During the trial, Julien made a point of holding up pictures his client had taken of Onassis as she navigated city streets, seemingly unperturbed, sometimes smiling, and asking if she had been afraid at the moment the image was captured. His claim was that she “grossly exaggerated” her sense of fear when pursued by Galella.

The inability or unwillingness of Galella and his counsel to imagine the fear and anxiety he generated in Onassis and her children, and the onus put upon Onassis to sufficiently present her fear, reflects a historic propensity to doubt women, to silence them, to make them feel that the public world is less theirs than it is that of the men with whom they must share that space.

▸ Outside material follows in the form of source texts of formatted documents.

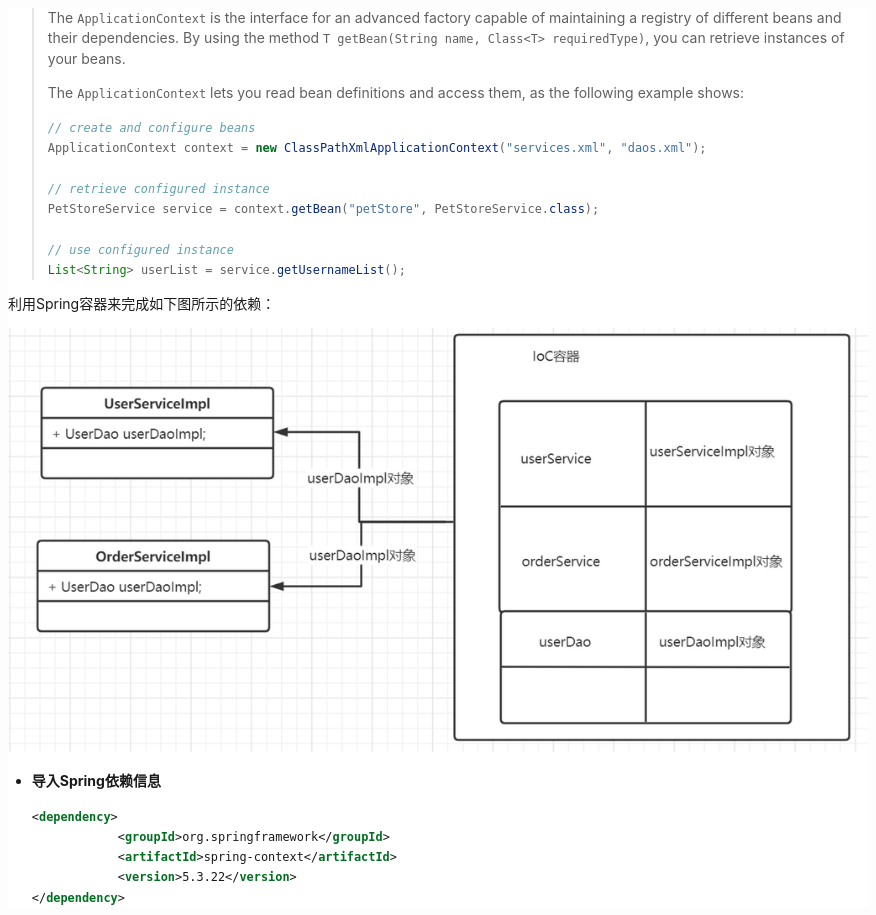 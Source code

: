 > The `ApplicationContext` is the interface for an advanced factory capable of maintaining a registry of different beans and their dependencies. By using the method `T getBean(String name, Class<T> requiredType)`, you can retrieve instances of your beans.
>
> The `ApplicationContext` lets you read bean definitions and access them, as the following example shows:
>
> ```java
> // create and configure beans
> ApplicationContext context = new ClassPathXmlApplicationContext("services.xml", "daos.xml");
> 
> // retrieve configured instance
> PetStoreService service = context.getBean("petStore", PetStoreService.class);
> 
> // use configured instance
> List<String> userList = service.getUsernameList();
> ```

利用Spring容器来完成如下图所示的依赖：

![image-20220804145046001](Spring笔记.assets/image-20220804145046001.png)

- **导入Spring依赖信息**

  ```xml
  <dependency>
              <groupId>org.springframework</groupId>
              <artifactId>spring-context</artifactId>
              <version>5.3.22</version>
  </dependency>
  ```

Onassis and her children shared a particular history. More than once, their lives had been upended by a stranger committing a violent act on a loved one. They possessed, surely, a particular understanding of potential threats to them and their family from persons beyond their control.

About her physical response to Galella, Onassis shared the following while on the stand: “I always try to keep smiling when Galella is there. I know he wants to catch me looking terrified.... When Mr. Galella is photographing me I tried to keep a smile, keep my head up, act as normal as possible because I believe he wants to provoke an unusual response or gesture, a frightened look or shielding one’s face or something, so I try to keep my head up and keep smiling.”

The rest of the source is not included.